When we decided on a track from The Replacements for today’s throwback, we faced a tough prospect: so many of Paul Westerberg’s compositions deserve mention. But “I Will Dare,” released first as a single on Twin/Tone Records in July, 1984— shortly before the release of the band’s album Let It Be that October, on which the song served as the opening track—has long been considered a particular high point in the Westerberg canon.
“I Will Dare” is also a song patently rooted in its era—as resonant of the mid-80s as John Hughes films, Reaganomics, Cold War dread, and the dolor of salmon-pink wallpaper. Jangly and ragged, with a sort of ramshackle insouciance, the track suggests the tentative desires of adolescence set amidst a stultifying suburbia:
How young are you
How old am I
Let’s count the rings
Around my eye
How smart are you
How dumb am I
Don’t count any
Of my advice
Oh, meet me anyplace or anywhere or anytime
Now I don’t care, meet me tonight
If you will dare, I might dare
Westerberg’s narrator is self-effacing and guarded, yet full of expectation, with an almost giddy sense of possibility.
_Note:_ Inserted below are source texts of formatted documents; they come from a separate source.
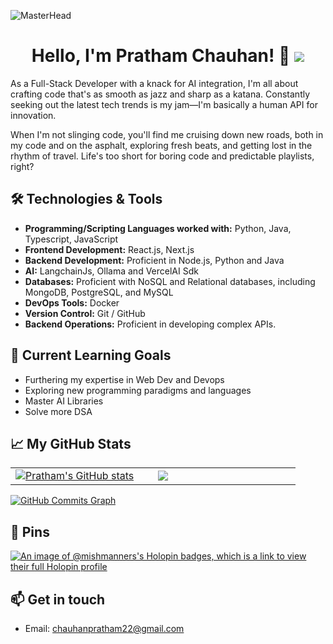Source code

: ![MasterHead](https://user-images.githubusercontent.com/74038190/225813708-98b745f2-7d22-48cf-9150-083f1b00d6c9.gif)
## <h1 align="center">Hello, I'm Pratham Chauhan! 👋 <img src="https://komarev.com/ghpvc/?username=Pratham271"></h1> 

As a Full-Stack Developer with a knack for AI integration, I'm all about crafting code that's as smooth as jazz and sharp as a katana. Constantly seeking out the latest tech trends is my jam—I'm basically a human API for innovation.

When I'm not slinging code, you'll find me cruising down new roads, both in my code and on the asphalt, exploring fresh beats, and getting lost in the rhythm of travel. Life's too short for boring code and predictable playlists, right?

## 🛠️ Technologies & Tools

- **Programming/Scripting Languages worked with:** Python,  Java, Typescript, JavaScript
- **Frontend Development:**  React.js, Next.js
- **Backend Development:** Proficient in Node.js, Python and Java
- **AI:** LangchainJs, Ollama and VercelAI Sdk
- **Databases:** Proficient with NoSQL and Relational databases, including MongoDB, PostgreSQL, and MySQL
- **DevOps Tools:** Docker
- **Version Control:** Git / GitHub 
- **Backend Operations:** Proficient in developing complex APIs.
  
## 🌱 Current Learning Goals

- Furthering my expertise in Web Dev and Devops
- Exploring new programming paradigms and languages
- Master AI Libraries
- Solve more DSA

## 📈 My GitHub Stats

<div align="center">
    <table>
      <tr>
        <td width="45%">
          <a href="http://www.github.com/pratham271"><img src="https://github-readme-stats.vercel.app/api?username=pratham271&show_icons=true&hide=&count_private=true&title_color=0891b2&text_color=ffffff&icon_color=0891b2&bg_color=1c1917&hide_border=true&show_icons=true" alt="Pratham's GitHub stats" /></a> 
        </td>
        <td width="45%">
          <a href="http://www.github.com/pratham271"><img src="https://github-readme-streak-stats.herokuapp.com/?user=pratham271&stroke=ffffff&background=1c1917&ring=0891b2&fire=0891b2&currStreakNum=ffffff&currStreakLabel=0891b2&sideNums=ffffff&sideLabels=ffffff&dates=ffffff&hide_border=true" /></a>
  </td>
  </tr>
    </table>
      </div>

<a href="http://www.github.com/pratham271"><img src="https://github-readme-activity-graph.vercel.app/graph?username=pratham271&theme=dark&bg_color=1c1917&color=ffffff&line=0891b2&point=ffffff&area_color=1c1917&area=true&hide_border=true&custom_title=GitHub%20Commits%20Graph" alt="GitHub Commits Graph" /></a>



## 📌 Pins

[![An image of @mishmanners's Holopin badges, which is a link to view their full Holopin profile](https://holopin.me/pratham271)](https://holopin.io/@pratham271)

## 📫 Get in touch

- Email: chauhanpratham22@gmail.com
Few songwriters, then or now, have more surely depicted the simultaneous wonder and uncertainty of adolescence.
There are other songs which manage a similar sensitivity to the topic; The Smiths’ “There Is A Light That Never Goes Out,” released a couple years later, springs to mind—though Morrissey’s melodrama on that track exists in another register altogether. A better corollary for “I Will Dare,” both lyrically and sonically, is Big Star’s “Thirteen.”